Although I have seen teachers actively trying to fight this dynamic, I believe it is hard and perhaps impossible to do so within a traditional classroom setting. For if students are disconnected from the contexts they learn about, the teacher necessarily becomes the bridge between (and ultimately possessor of) knowledge and the student’s minds. Let’s assume in metaphorical terms that students were to be taught within a classroom about a piece of land they had never put a foot on. The teacher might draw a 100% accurate map to represent the land, perhaps sketching the location of cities, informing the mileage between them, the length of roads… And yet the students would inevitably be in a passive position of knowledge absorption, simply for they have not been exposed to the land themselves.

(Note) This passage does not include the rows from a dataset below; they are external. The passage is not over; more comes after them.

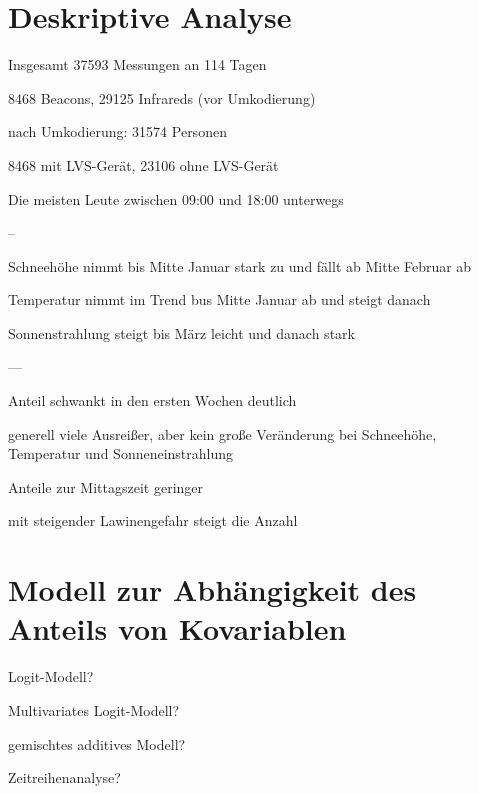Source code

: \documentclass[11pt,a4paper]{report}
\begin{document}
\chapter{Deskriptive Analyse}
Insgesamt 37593 Messungen an 114 Tagen

8468 Beacons, 29125 Infrareds (vor Umkodierung)

nach Umkodierung: 31574 Personen

8468 mit LVS-Gerät, 23106 ohne LVS-Gerät

Die meisten Leute zwischen 09:00 und 18:00 unterwegs

--

Schneehöhe nimmt bis Mitte Januar stark zu und fällt ab Mitte Februar ab

Temperatur nimmt im Trend bus Mitte Januar ab und steigt danach
 
Sonnenstrahlung steigt bis März leicht und danach stark


---


Anteil schwankt in den ersten Wochen deutlich

generell viele Ausreißer, aber kein große Veränderung bei Schneehöhe, Temperatur und Sonneneinstrahlung

Anteile zur Mittagszeit geringer

mit steigender Lawinengefahr steigt die Anzahl

\chapter{Modell zur Abhängigkeit des Anteils von Kovariablen}

Logit-Modell?

Multivariates Logit-Modell?

gemischtes additives Modell?

Zeitreihenanalyse?
	
	
\end{document}
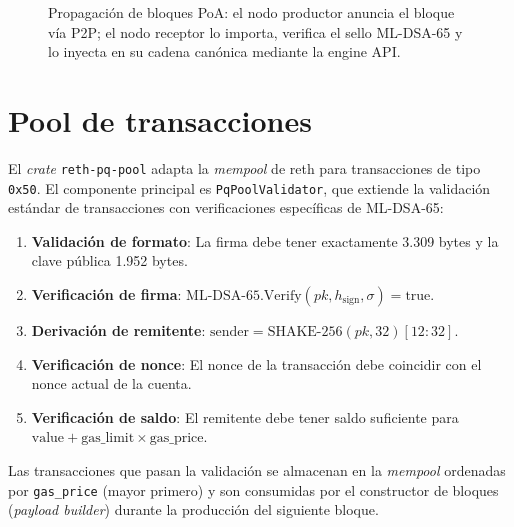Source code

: \begin{figure}[htbp]
\caption{Propagación de bloques PoA: el nodo productor anuncia el bloque vía P2P; el nodo receptor lo importa, verifica el sello ML-DSA-65 y lo inyecta en su cadena canónica mediante la engine API.}
\label{fig:block_propagation}
\end{figure}


\section{Pool de transacciones}
\label{sec:dev_pool}

El \emph{crate} \texttt{reth-pq-pool} adapta la \emph{mempool} de reth para transacciones de tipo \texttt{0x50}. El componente principal es \texttt{PqPoolValidator}, que extiende la validación estándar de transacciones con verificaciones específicas de ML-DSA-65:

\begin{enumerate}
  \item \textbf{Validación de formato}: La firma debe tener exactamente 3.309 bytes y la clave pública 1.952 bytes.
  \item \textbf{Verificación de firma}: $\text{ML-DSA-65.Verify}(\mathit{pk}, h_{\text{sign}}, \sigma) = \text{true}$.
  \item \textbf{Derivación de remitente}: $\text{sender} = \text{SHAKE-256}(\mathit{pk}, 32)[12{:}32]$.
  \item \textbf{Verificación de nonce}: El nonce de la transacción debe coincidir con el nonce actual de la cuenta.
  \item \textbf{Verificación de saldo}: El remitente debe tener saldo suficiente para $\text{value} + \text{gas\_limit} \times \text{gas\_price}$.
\end{enumerate}

Las transacciones que pasan la validación se almacenan en la \emph{mempool} ordenadas por \texttt{gas\_price} (mayor primero) y son consumidas por el constructor de bloques (\emph{payload builder}) durante la producción del siguiente bloque.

I believe, however, that learning should be about re-creation, for that is exactly what humanizes us. It should be a choice-making process in which one needs to decide, among infinite aspects, which ones to put on their map based on the investigation of their personal realities. After all, what if the teacher’s map, despite being 100% accurate in its distances, is not representing the things that are relevant to the student’s personal realities and ambitions? We know there are multiple ways of representing a land on paper. And so a person who wants to drive to another city might find a road map useful, but one who wants to climb a mountain or navigate the seas will need somethings completely different. Hence, if we want to climb or swim or navigate while teachers only give us maps of roads, its essential that we gain the ability to draw maps ourselves; if we want to be creators writing our own history and going beyond where others have been, its essential that we make learning an act of translating experience of reality into own representations rather than reproducing someone else’s.

 “To alienate human beings from their own decision-making is to change them into objects.” (Freire, 2000)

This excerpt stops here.